:: What to do ::
Show every line in the entries below where the word "hetro" appears.

Stored data:
______________________________

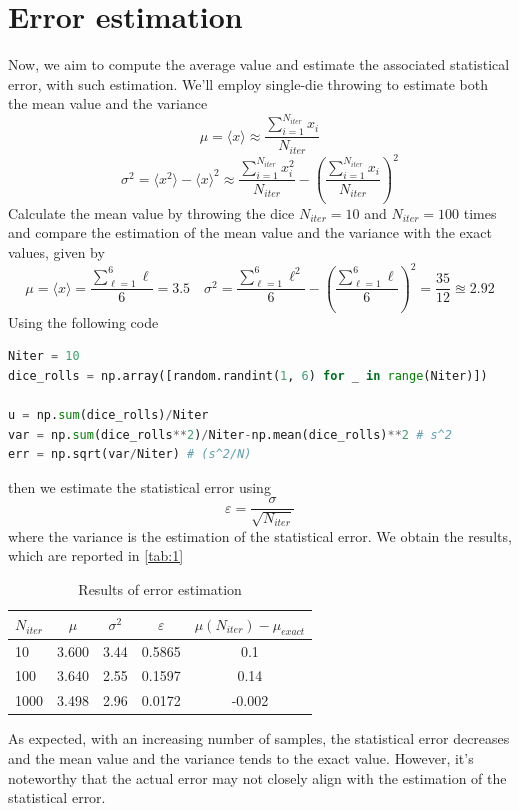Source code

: \documentclass{article}
\begin{document}
\section{Error estimation}
Now, we aim to compute the average value and estimate the associated statistical error, with such estimation. We'll employ single-die throwing to estimate both the mean value and the variance
\begin{equation}
    \mu=\langle x\rangle\approx\frac{\sum_{i=1}^{N_{iter}}{x_i}}{N_{iter}}
\end{equation}
\begin{equation}
    \sigma^2=\langle x^2\rangle-\langle x \rangle^2\approx\frac{\sum_{i=1}^{N_{iter}}{x_i^2}}{N_{iter}}-\left(\frac{\sum_{i=1}^{N_{iter}}{x_i}}{N_{iter}}\right)^2
\end{equation}
Calculate the mean value by throwing the dice $N_{iter}=10$ and $N_{iter}=100$ times and compare the estimation of the mean value and the variance with the exact values, given by
\begin{equation*}
    \mu=\langle x\rangle=\frac{\sum_{\ell=1}^{6}{\ell}}{6}=3.5\quad \sigma^2=\frac{\sum_{\ell=1}^{6}{\ell^2}}{6}-\left(\frac{\sum_{\ell=1}^{6}{\ell}}{6}\right)^2=\frac{35}{12}\approxeq2.92
\end{equation*}
Using the following code
\begin{lstlisting}[language=Python]
Niter = 10
dice_rolls = np.array([random.randint(1, 6) for _ in range(Niter)])

u = np.sum(dice_rolls)/Niter
var = np.sum(dice_rolls**2)/Niter-np.mean(dice_rolls)**2 # s^2
err = np.sqrt(var/Niter) # (s^2/N)
\end{lstlisting}
then we estimate the statistical error using
\begin{equation}
    \varepsilon=\frac\sigma{\sqrt{N_{iter}}}
\end{equation}
where the variance is the estimation of the statistical error. We obtain the results, which are reported in \autoref{tab:1}
\begin{table}[H]
    \centering
    \begin{tabular}{|l|c|c|c|c|}
        \hline $N_{iter}$  & $\mu$ & $\sigma^2$ &  $\varepsilon $ & $\mu(N_{iter})-\mu_{exact}$\\\hline\hline
        10 & 3.600 & 3.44 & 0.5865 & 0.1\\\hline
        100 & 3.640 & 2.55 & 0.1597 & 0.14\\\hline
        1000 & 3.498 & 2.96 & 0.0172 & -0.002\\\hline
    \end{tabular}
    \caption{Results of error estimation}
    \label{tab:1}
\end{table}
\noindent As expected, with an increasing number of samples, the statistical error decreases and the mean value and the variance tends to the exact value. However, it's noteworthy that the actual error may not closely align with the estimation of the statistical error.
\end{document}
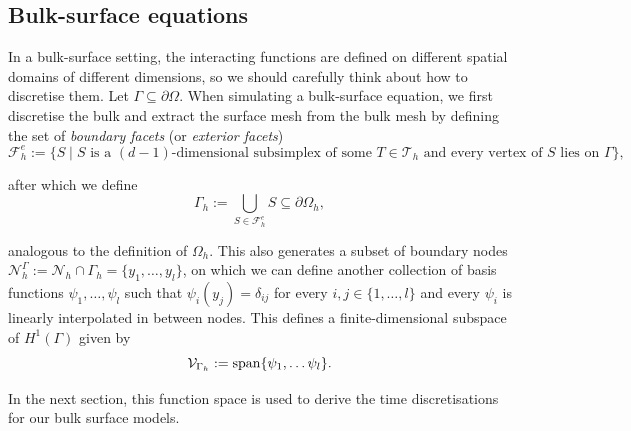 \subsection{Bulk-surface equations}

In a bulk-surface setting, the interacting functions are defined on different spatial domains of different dimensions, so we should carefully think about how to discretise them. Let $\Gamma \subseteq \partial \Omega$. When simulating a bulk-surface equation, we first discretise the bulk and extract the surface mesh from the bulk mesh by defining the set of \emph{boundary facets} (or \emph{exterior facets})
%
\begin{equation*}
    \mathcal{F}_h^e := \{ S \mid S \text{ is a $(d-1)$-dimensional subsimplex of some } T \in \mathcal{T}_h \text{ and every vertex of $S$ lies on } \Gamma\},
\end{equation*}

\noindent
after which we define
%
\begin{equation*}
    \Gamma_h := \bigcup_{S \in \mathcal{F}_h^e} S \subseteq \partial \Omega_h,
\end{equation*}

\noindent
analogous to the definition of $\Omega_h$. This also generates a subset of boundary nodes $\mathcal{N}_h^\Gamma := \mathcal{N}_h \cap \Gamma_h = \{ y_1, \dots, y_l \}$, on which we can define another collection of basis functions $\psi_1, \dots, \psi_l$ such that $\psi_i (y_j) = \delta_{ij}$ for every $i,j \in \{ 1, \dots, l \}$ and every $\psi_i$ is linearly interpolated in between nodes. This defines a finite-dimensional subspace of $H^1(\Gamma)$ given by
%
\begin{equation*}
    \mathcal{V}_{\Gamma_h} := \linspan \{ \psi_1, \dots \psi_l \}.
\end{equation*}

\noindent
In the next section, this function space is used to derive the time discretisations for our bulk surface models.
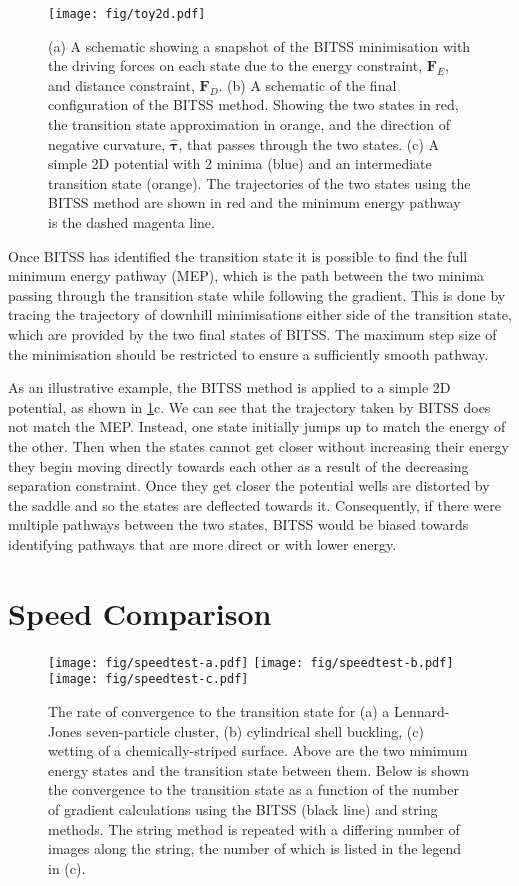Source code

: \documentclass[aps,twocolumn]{revtex4}
\begin{document}
\begin{figure}[htb]
  \centering
  \texttt{[image: fig/toy2d.pdf]}
  \caption{
    (a) A schematic showing a snapshot of the BITSS minimisation with the driving forces on each state due to the energy constraint, $\bm{F}_E$, and distance constraint, $\bm{F}_D$.
    (b) A schematic of the final configuration of the BITSS method. Showing the two states in red, the transition state approximation in orange, and the direction of negative curvature, $\bm{\hat{\tau}}$, that passes through the two states. 
    (c) A simple 2D potential with 2 minima (blue) and an intermediate transition state (orange). The trajectories of the two states using the BITSS method are shown in red and the minimum energy pathway is the dashed magenta line.}
  \label{fig:toy2d}
\end{figure}

Once BITSS has identified the transition state it is possible to find the full minimum energy pathway (MEP), which is the path between the two minima passing through the transition state while following the gradient.
This is done by tracing the trajectory of downhill minimisations either side of the transition state, which are provided by the two final states of BITSS. The maximum step size of the minimisation should be restricted to ensure a sufficiently smooth pathway.

As an illustrative example, the BITSS method is applied to a simple 2D potential, as shown in \cref{fig:toy2d}c.
We can see that the trajectory taken by BITSS does not match the MEP. Instead, one state initially jumps up to match the energy of the other. Then when the states cannot get closer without increasing their energy they begin moving directly towards each other as a result of the decreasing separation constraint. Once they get closer the potential wells are distorted by the saddle and so the states are deflected towards it.
Consequently, if there were multiple pathways between the two states, BITSS would be biased towards identifying pathways that are more direct or with lower energy.


\section{Speed Comparison}
\begin{figure*}[htb]
  \centering
  \texttt{[image: fig/speedtest-a.pdf]}%
  \texttt{[image: fig/speedtest-b.pdf]}%
  \texttt{[image: fig/speedtest-c.pdf]}%
  \caption{The rate of convergence to the transition state for (a) a Lennard-Jones seven-particle cluster, (b) cylindrical shell buckling, (c) wetting of a chemically-striped surface. Above are the two minimum energy states and the transition state between them. Below is shown the convergence to the transition state as a function of the number of gradient calculations using the BITSS (black line) and string methods. The string method is repeated with a differing number of images along the string, the number of which is listed in the legend in (c).}
  \label{fig:speedtest}
\end{figure*}
\end{document}
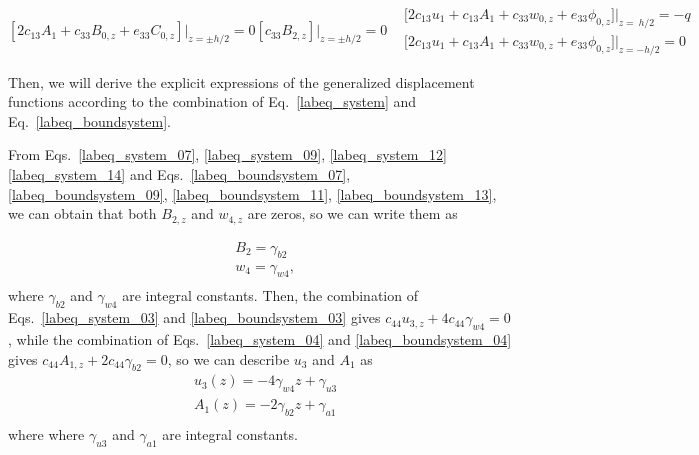 \documentclass[12pt,sort&compress,fleqn,3p]{elsarticle}
\newcommand{\er}[4]{{#1}_{#2}{#3}_{#4}}
\newcommand{\de}[5]{{#1}_{#2}{#3}_{{#4},{#5}}}
\begin{document}
\begin{subequations}
\begin{equation}
[2\er{c}{13}{A}{1}+\de{c}{33}{B}{0}{z}+\de{e}{33}{C}{0}{z}]\big|_{z=\pm h/2}=0
\end{equation}
\begin{equation}\label{labeq_boundsystem_13}
[c_{33}B_{2,z}]\big|_{z=\pm h/2}=0
\end{equation}
\begin{equation}\label{labeq_boundsystem_14}
\begin{split}
&\big[2c_{13}u_{1}+c_{13}A_{1}+c_{33}w_{0,z}+\de{e}{33}{\phi}{0}{z}\big]\Big|_{z=~h/2}= -q\\
&\big[2c_{13}u_{1}+c_{13}A_{1}+c_{33}w_{0,z}+\de{e}{33}{\phi}{0}{z}\big]\Big|_{z=-h/2}= 0
\end{split}
\end{equation}
\end{subequations}


Then, we will derive the explicit expressions of the generalized displacement functions  according to the combination of Eq.~\eqref{labeq_system} and  Eq.~\eqref{labeq_boundsystem}.

From  Eqs.~\eqref{labeq_system_07}, \eqref{labeq_system_09}, \eqref{labeq_system_12} \eqref{labeq_system_14} and Eqs.~\eqref{labeq_boundsystem_07}, \eqref{labeq_boundsystem_09}, \eqref{labeq_boundsystem_11}, \eqref{labeq_boundsystem_13}, we can  obtain that both $B_{2,z}$ and $w_{4,z}$ are zeros, so  we can write them as

\begin{equation}\label{labeq_w4B2}
\begin{split}
&B_{2}= \gamma_{b2}\\
&w_{4}= \gamma_{w4},\\
\end{split}
\end{equation}
where $\gamma_{b2}$ and $\gamma_{w4}$ are integral constants.   Then,   the combination of   Eqs.~\eqref{labeq_system_03} and  \eqref{labeq_boundsystem_03} gives $ c_{44}u_{3,z} + 4c_{44}\gamma_{w4} = 0 $, while the combination of   Eqs.~\eqref{labeq_system_04} and  \eqref{labeq_boundsystem_04}  gives   $ c_{44}A_{1,z} + 2c_{44}\gamma_{b2} = 0 $, so we can describe $u_{3}$  and $A_1$ as
\begin{equation}\label{labeq_u3A1}
\begin{split}
&u_{3}(z)=-4\gamma_{w4}z+\gamma_{u3}\\
&A_{1}(z)=-2\gamma_{b2}z+\gamma_{a1}\\
\end{split}
\end{equation}
where where $\gamma_{u3}$ and $\gamma_{a1}$ are integral constants.
\end{document}
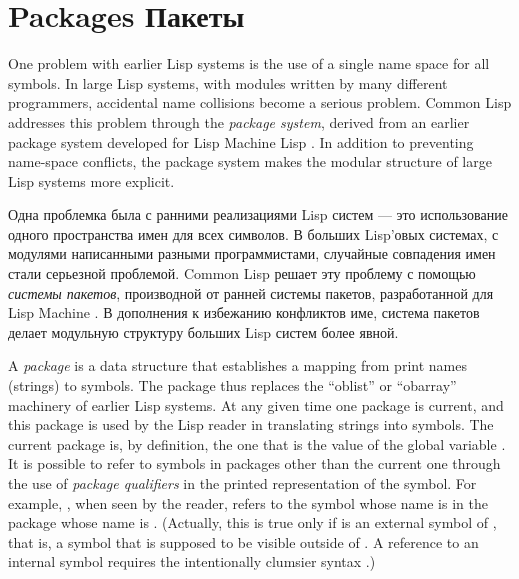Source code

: 
\clearpage\def\pagestatus{ULTIMATE}

\chapter{Packages Пакеты}
\label{XPACK}

One problem with earlier Lisp systems is the use of a single name space
for all symbols.  In large Lisp systems, with modules written by many
different programmers, accidental name collisions become a serious
problem.  Common Lisp addresses this problem through the \emph{package system},
derived from an earlier package system developed for
Lisp Machine Lisp \cite{BLUE-LISPM}.
In addition to preventing name-space conflicts, the
package system makes the modular structure of large Lisp systems more
explicit.

Одна проблемка была с ранними реализациями Lisp систем --- это использование
одного пространства имен для всех символов. В больших Lisp'овых системах, с
модулями написанными разными программистами, случайные совпадения имен стали
серьезной проблемой. Common Lisp решает эту проблему с помощью \emph{системы
  пакетов}, производной от ранней системы пакетов, разработанной для Lisp
Machine \cite{BLUE-LISPM}.
В дополнения к избежанию конфликтов име, система пакетов делает модульную
структуру больших Lisp систем более явной.

A \emph{package} is a data structure that establishes a mapping from print
names (strings) to symbols.  The package thus replaces the ``oblist'' or
``obarray'' machinery of earlier Lisp systems.  At any given time one
package is current, and this package is used by the Lisp reader in
translating strings into symbols.  The current package is, by definition,
the one that is the
value of the global variable .  It is possible to refer to
symbols in packages other than the current one through the use of
\emph{package qualifiers} in the printed representation of the symbol.
For example, , when seen by the reader,
refers to the symbol whose name is
 in the package whose name is .
(Actually, this is true only if  is an external symbol of ,
that is, a symbol that is supposed to be visible outside of .
A reference to an internal symbol requires the intentionally
clumsier syntax .)

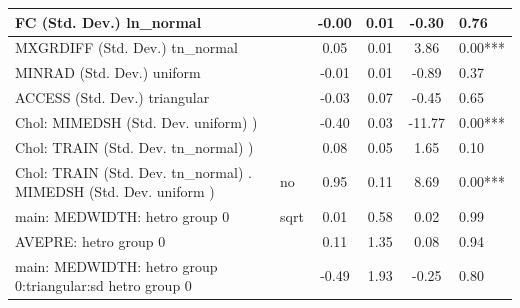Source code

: \begin{table}
\begin{center}
\begin{tabular}{|l|l|c|c|c|l|}
			\hline
			FC (Std. Dev.) ln_normal &  & -0.00 & 0.01 & -0.30 & 0.76 \\
			\hline
			MXGRDIFF (Std. Dev.) tn_normal &  & 0.05 & 0.01 & 3.86 & 0.00*** \\
			\hline
			MINRAD (Std. Dev.) uniform &  & -0.01 & 0.01 & -0.89 & 0.37 \\
			\hline
			ACCESS (Std. Dev.) triangular &  & -0.03 & 0.07 & -0.45 & 0.65 \\
			\hline
			 Chol: MIMEDSH (Std. Dev. uniform) ) &  & -0.40 & 0.03 & -11.77 & 0.00*** \\
			\hline
			 Chol: TRAIN (Std. Dev. tn_normal) ) &  & 0.08 & 0.05 & 1.65 & 0.10 \\
			\hline
			 Chol: TRAIN (Std. Dev. tn_normal) . MIMEDSH (Std. Dev.   uniform ) & no & 0.95 & 0.11 & 8.69 & 0.00*** \\
			\hline
			main: MEDWIDTH: hetro group 0 & sqrt & 0.01 & 0.58 & 0.02 & 0.99 \\
			\hline
			AVEPRE: hetro group 0 &  & 0.11 & 1.35 & 0.08 & 0.94 \\
			\hline
			main: MEDWIDTH: hetro group 0:triangular:sd  hetro group 0 &  & -0.49 & 1.93 & -0.25 & 0.80 \\
			\hline
		\end{tabular}
	\end{center}
\end{table}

______________________________

:: Response to this task ::
			main: MEDWIDTH: hetro group 0 & sqrt & 0.01 & 0.58 & 0.02 & 0.99 \\
			AVEPRE: hetro group 0 &  & 0.11 & 1.35 & 0.08 & 0.94 \\
			main: MEDWIDTH: hetro group 0:triangular:sd  hetro group 0 &  & -0.49 & 1.93 & -0.25 & 0.80 \\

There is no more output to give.